Di kediamannya yang berlokasi tak jauh dari Sanggar Liza, di bilangan Kebon Baru Tebet, Jakarta Selatan, ibu tiga anak ini memulai ceritanya. Ihwal ketertarikannya pada bidang tata rias tradisional, konon dipengaruhi oleh lingkungan tempat Liza tumbuh dewasa. Bahkan bisa dibilang sejak kecil ia sudah dekat dengan hal yang bersinggungan dengan pernikahan. Lantaran sang nenek adalah seorang perias pengantin, sedang kakeknya berprofesi sebagai penghulu pernikahan. “Dulu saya suka ikut dan memperhatikan ketika nenek sedang merias pengantin. Dari situlah minat saya tumbuh terhadap bidang tersebut,” tuturnya memulai cerita.

Merasa belum cukup menyerap ilmu rias serta berbagai tata cara berdasarkan tradisi yang kerap dilakoni calon pengantin tradisional dari sang nenek, ia pun mendalami tata rias pada beberapa orang maestro di bidang tersebut. Mulai dari berguru pada ibu Mudjiwati Sahid ahli rias pengantin paes ageng dan sanggul, ibu Yakse, kemudian ibu Abadi dan lain sebagainya. Lambat laun pengetahuan Liza akan dunia pengantin tradisional menjadi semakin kaya. Ia piawai menangani berbagai prosesi dan rias pengantain adat nusantara. Sebut saja adat Jawa, Sunda, Betawi, dan Madura. Hal itu membuat semua gurunya kagum. Liza dinilai cekatan dan cakap dalam merias. Tak ayal ia pun kerap diminta menggantikan mengajar bila para gurunya itu sedang berhalangan.

Memulai Dari Nol
Berbekal ilmu tata rias yang kian mumpuni, Liza memberanikan diri membuka salon kecantikan di tahun 1978. Saat itu lokasinya berada di jalan dr. Saharjo, Tebet, Jakarta Selatan. Lantaran memang memiliki bakat sekaligus mencintai bidang kecantikan, membuat ia tidak memerlukan waktu lama untuk menarik pelanggan. Terlebih, kala itu salon-salon kecantikan memang masih terbilang langka di Jakarta. Selain salon, Liza juga membuka kursus kecantikan. Di sela waktu luang, ia kerap menyalurkan hobi lamanya, yakni merias pengantin.

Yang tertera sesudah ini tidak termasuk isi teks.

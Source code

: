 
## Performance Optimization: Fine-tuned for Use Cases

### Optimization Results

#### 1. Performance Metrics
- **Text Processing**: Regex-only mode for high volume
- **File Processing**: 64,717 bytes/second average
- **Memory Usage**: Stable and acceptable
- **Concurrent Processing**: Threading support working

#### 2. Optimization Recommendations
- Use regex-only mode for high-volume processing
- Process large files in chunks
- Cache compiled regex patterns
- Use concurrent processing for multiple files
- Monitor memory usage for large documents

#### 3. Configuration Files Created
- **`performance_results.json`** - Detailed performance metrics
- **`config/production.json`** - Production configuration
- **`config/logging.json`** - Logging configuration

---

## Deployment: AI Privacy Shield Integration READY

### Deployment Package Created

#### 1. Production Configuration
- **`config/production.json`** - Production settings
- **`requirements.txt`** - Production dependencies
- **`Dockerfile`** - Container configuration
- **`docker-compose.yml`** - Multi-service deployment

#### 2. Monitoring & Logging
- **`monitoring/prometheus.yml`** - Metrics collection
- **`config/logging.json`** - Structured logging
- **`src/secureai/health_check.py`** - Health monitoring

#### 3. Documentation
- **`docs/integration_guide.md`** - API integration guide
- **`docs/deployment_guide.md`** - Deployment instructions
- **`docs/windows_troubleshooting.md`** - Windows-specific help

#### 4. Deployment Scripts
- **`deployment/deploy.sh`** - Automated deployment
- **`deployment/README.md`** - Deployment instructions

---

Entah mengapa, untuk bidang yang satu itu, minat Liza seolah tidak pernah redup. Padahal ia harus menguras tenaga lebih guna menghampiri kliennya, ketimbang berada di salon ataupun mengajar kursus kecantikan. Bagaimana tidak, ia melakoninya seorang diri tanpa bantuan asisten. Bertandang dari rumah ke rumah untuk merias. Tak jarang ia kerepotan ketika membawa alat-alat rias yang diletakannya pada sebuah sepeda motor, sekaligus menyelaraskan keseimbangan berkendara lantaran busana kebaya yang dikenakannya. Belum lagi berbagai pertanyaan bernada meragukan keahliannya sebagai seorang perias muda. “Jadi sebisa mungkin saya selalu dandan dan tampil seperti ibu-ibu ketika hendak merias,” kenangnya sembari mengurai senyum. Lambat laun rasa percaya diri Liza bertambah, manakala ia sudah dikaruniai buah hati, dan kini cucu. Jadi seorang perias tradisional itu akan lebih percaya diri setelah lama dan banyak melewati lika liku yang kadang dijumpai dalam merias pengantin.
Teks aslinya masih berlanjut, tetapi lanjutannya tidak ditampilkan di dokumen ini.